Nos chiens nous pardonnent notre égoïsme, nos occupations inutiles, nos considérations humaines, nos pro- messes non tenues envers eux, et des conditions de vie qui ne leur sont pas idéales. Ils nous pardonnent car ils savent que l’on fait probablement au mieux, ou tout du moins que nous sommes faillibles. Comme dans le don, le pardon parie sur un retour, une attitude qui reste incertaine : nous suggérant que «la balle est dans notre camp maintenant». Il y a ainsi dans le pardon le postulat que l’on peut se tromper, mais que l’on peut aussi s’améliorer.

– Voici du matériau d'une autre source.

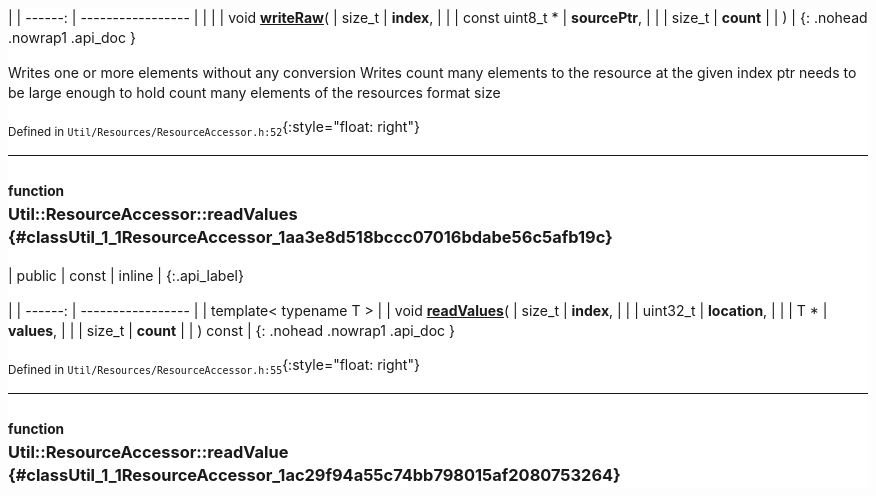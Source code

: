 |
| ------: | ----------------- |
|  |
| void **[writeRaw](#classUtil_1_1ResourceAccessor_1a6003a083e46c16f975847a8b02b6dc8a)**( | size_t | **index**, |
| | const uint8_t * | **sourcePtr**, |
| | size_t | **count** |
|   ) |
{: .nohead .nowrap1 .api_doc }



Writes one or more elements without any conversion Writes count many elements to the resource at the given index  ptr needs to be large enough to hold count many elements of the resources format size



<sub>Defined in `Util/Resources/ResourceAccessor.h:52`</sub>{:style="float: right"}

-------------------------------------------------------------------

### <small>function</small><br/> Util::ResourceAccessor::readValues {#classUtil_1_1ResourceAccessor_1aa3e8d518bccc07016bdabe56c5afb19c}

| public | const | inline |
{:.api_label}

|
| ------: | ----------------- |
| template< typename T  > |
| void **[readValues](#classUtil_1_1ResourceAccessor_1aa3e8d518bccc07016bdabe56c5afb19c)**( | size_t | **index**, |
| | uint32_t | **location**, |
| | T * | **values**, |
| | size_t | **count** |
|   ) const |
{: .nohead .nowrap1 .api_doc }





<sub>Defined in `Util/Resources/ResourceAccessor.h:55`</sub>{:style="float: right"}

-------------------------------------------------------------------

### <small>function</small><br/> Util::ResourceAccessor::readValue {#classUtil_1_1ResourceAccessor_1ac29f94a55c74bb798015af2080753264}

Diplômée de Sciences Po Paris et de l’Université Paris-Nanterre, Audrey Jougla enseigne la philosophie au lycée. Spécialiste d’éthique animale, elle a publié Nourrir les hommes : un dictionnaire (éd. Atlande, 2009), Profession : animal de laboratoire (éd. Autrement, 2015, Prix Roger Bordet 2016) et Animalité : 12 clés pour comprendre la cause animale (éd. Atlande, 2018).
Commentaires
Bonjour,
Les chiens nous connaissent mieux qu’on les connaissons. En cela il nous aprennent beaucoup de ce que nous sommes.Ils savent des choses que nous ignorons.Ils ont une notion du temps très sûre, une mémoire des lieux, des odeurs, des sentiments.Ils nous aides par leur présence,nous gardent,nous protègent, nous aiment comme nous sommes : bons ou méchants,supportent nos injustices,les mauvais traitements,ils nous remboursent des soins qu’on leur prodiguent. Ils nous aiment.